Антиохийский патриарх поднимался тяжело, с одышкою, но, однако, отверг помощь архимандритов. Подол черной мантии с алыми скрижалями подметал ступени. Пуховая камилавка присбита на затылок, лоб, покрытый испариной от талого снега, собрался в тягостную морщинистую грудку. Эх, милый мой, не надо наедать черев! все ублаготворяешь утробу, позабывши келейное правило. Отбей-ка в ночь с тыщу больших поклонов да с тыщу метаний да прикурни на лавке на часок лишь с кулаком под щекою, как изнуряют себя афонские монахи, так сразу же сыщешь в себе самую малую телесную жилку, сейчас схоронившуюся в сале.

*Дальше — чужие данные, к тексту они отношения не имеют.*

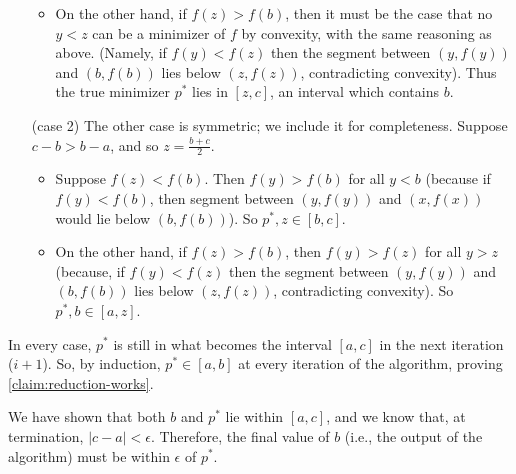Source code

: \begin{lproof}
\begin{itemize}[leftmargin=4em]
\begin{itemize}[leftmargin=-1em]
                \item On the other hand, if $f(z) > f(b)$, then it must be the case that no $y < z$ can be a minimizer of $f$ by convexity, with the same reasoning as above.
                (Namely, if $f(y) < f(z)$ then the segment between $(y,f(y))$ and $(b,f(b))$ lies below $(z,f(z))$, contradicting convexity).
                Thus the true minimizer $p^*$ lies in $[z,c]$, an interval which contains $b$.
            \end{itemize}
            \item [(case 2)] The other case is symmetric; we include it for completeness. Suppose $c-b > b-a$,
                and so $z = \frac{b+c}{2}$.
            \begin{itemize}[leftmargin=-1em]
                \item Suppose $f(z) < f(b)$. Then $f(y) > f(b)$ for  all $y < b$
                (because if $f(y) < f(b)$, then segment between $(y, f(y))$ and $(x, f(x))$ would lie  below $(b, f(b))$).
                So $p^*, z \in [b, c]$.

                \item On the other hand, if $f(z) > f(b)$, then $f(y) > f(z)$ for all $y > z$
                (because, if $f(y) < f(z)$ then the segment between $(y,f(y))$ and $(b,f(b))$ lies below $(z,f(z))$, contradicting convexity).
                So $p^*, b \in [a,z]$. \qedhere
            \end{itemize}
        \end{itemize}
        In every case, $p^*$ is still in what becomes
        the interval $[a,c]$ in the next iteration ($i+1$).
        So, by induction, $p^* \in [a,b]$ at every iteration of the algorithm,
        proving \cref{claim:reduction-works}.
        \qedsymbol

    We have shown that both $b$ and $p^*$ lie within $[a,c]$,
    and we know that, at termination, $|c-a| < \epsilon$.
    Therefore, the final value of $b$ (i.e., the output of the algorithm)
        must be within $\epsilon$ of $p^*$.





\end{lproof}
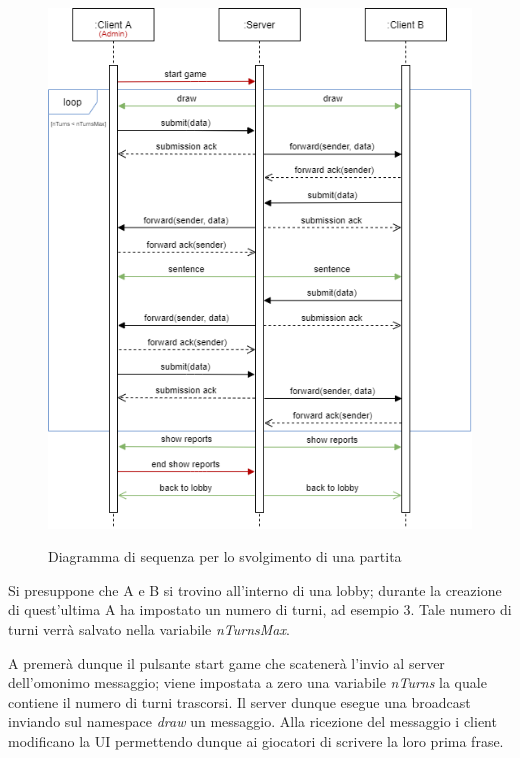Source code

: \begin{figure}[H]
    \caption{Diagramma di sequenza per lo svolgimento di una partita}
    \centering
    \includegraphics[width=400mm]{img/uml/guessr_game_sequence.png}
    \label{fig:guessr_game_sequence}
\end{figure}

\noindent Si presuppone che A e B si trovino all'interno di una lobby; durante la creazione di quest'ultima A ha impostato un numero di turni, ad esempio 3. Tale numero di turni verrà salvato nella variabile \textit{nTurnsMax}.\newline

\noindent A premerà  dunque il pulsante start game che scatenerà l'invio al server dell'omonimo messaggio; viene impostata a zero una variabile \textit{nTurns} la quale contiene il numero di turni trascorsi.\newline
Il server dunque esegue una broadcast inviando sul namespace \textit{draw} un messaggio. Alla ricezione del messaggio i client modificano la UI permettendo dunque ai giocatori di scrivere la loro prima frase.\newline


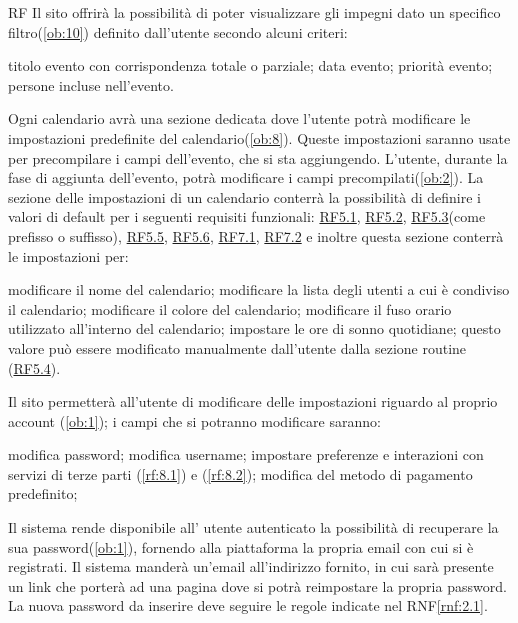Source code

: \begin{listaPersonale}{RF}
	 Il sito offrirà la possibilità di poter visualizzare gli impegni dato un specifico filtro(\ref{ob:10}) definito dall'utente secondo alcuni criteri:
	\begin{listaPersonale2}{}
		 titolo evento con corrispondenza totale o parziale;
		 data evento;
		 priorità evento;
		 persone incluse nell'evento.
	\end{listaPersonale2}

	 Ogni calendario avrà una sezione dedicata dove l'utente potrà modificare le impostazioni predefinite del calendario(\ref{ob:8}). Queste impostazioni saranno usate per precompilare i campi dell'evento, che si sta aggiungendo. L'utente, durante la fase di aggiunta dell'evento, potrà modificare i campi precompilati(\ref{ob:2}). La sezione delle impostazioni di un calendario conterrà la possibilità di definire i valori di default per i seguenti requisiti funzionali: \hyperref[rf:5.1]{RF5.1}, \hyperref[rf:5.2]{RF5.2}, \hyperref[rf:5.3]{RF5.3}(come prefisso o suffisso), \hyperref[rf:5.5]{RF5.5}, \hyperref[rf:5.6]{RF5.6}, \hyperref[rf:7.1]{RF7.1}, \hyperref[rf:7.2]{RF7.2} e inoltre questa sezione conterrà le impostazioni per:
	\begin{listaPersonale2}{}
		 modificare il nome del calendario;
		 modificare la lista degli utenti a cui è condiviso il calendario;
		 modificare il colore del calendario;
		 modificare il fuso orario utilizzato all'interno del calendario;
		 impostare le ore di sonno quotidiane; questo valore può essere modificato manualmente dall'utente dalla sezione routine (\hyperref[rf:5.4]{RF5.4}). 
	\end{listaPersonale2}

	 Il sito permetterà all'utente di modificare delle impostazioni riguardo al proprio account (\ref{ob:1}); i campi che si potranno modificare saranno:
	\begin{listaPersonale2}{}
		 modifica password;
		 modifica username;
		 impostare preferenze e interazioni con servizi di terze parti (\ref{rf:8.1}) e (\ref{rf:8.2});
		 modifica del metodo di pagamento predefinito;
		

	\end{listaPersonale2}

	Il sistema rende disponibile all’ utente autenticato la possibilità di recuperare la sua password(\ref{ob:1}), fornendo alla piattaforma la propria email con cui si è registrati. Il sistema manderà un’email all'indirizzo fornito, in cui sarà presente un link che porterà ad una pagina dove si potrà reimpostare la propria password. La nuova password da inserire deve seguire le regole indicate nel RNF\ref{rnf:2.1}. %
\end{listaPersonale}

Макарий то хватался за точеные перильцы, то подпирал мяса кипарисовым единороговым посохом. Кургузый, чернявый, весь убитый долгой службою, он меж тем не терял присутствия духа: карие глазки его, обведенные ржавчиной морщин, выглядывали из обочий хитро и весело. Так лукавый греческий купец вступает в чужой дом, чтобы за один приход высмотреть будущие прибытки. За Макарием подымался его ближний причетник Павел Алеппский: он нес бедную холодную камчатную патриаршью кошулю, чтобы разжалобить своим несчастным положением первого московского святителя. Следом, как ратники, слитно всходили двенадцать русских дьяконов с зажженными свечами: все ражие, осанистые, с тугой шеей, с багряной зарею во все лицо, нахлестанные декабрьской метелью; сладким грудным пением они добро подмогали сирийскому гостю.

Макарий остановился на ступеньку ниже площадки пред сенями и вытер фусточкой испарину со лба. «Экий циклоп!» – с невольным страхом и почтением в который уж раз подумал Макарий, озирая московского патриарха, и, снявши пуховую камилавку, отбил большой поклон: панагия из перламутровых раковин чиркнула по шемаханскому ковру, увязая в густом ворсе. Рядом с лицом оказались великаньи, приплюснутые в переду зеленые сафьянные башмаки, словно бы снятые с медвежьей лапы. Доходят до Европы слухи, де, Никон в папы метит: вот беда, коли придется целовать этот башмак.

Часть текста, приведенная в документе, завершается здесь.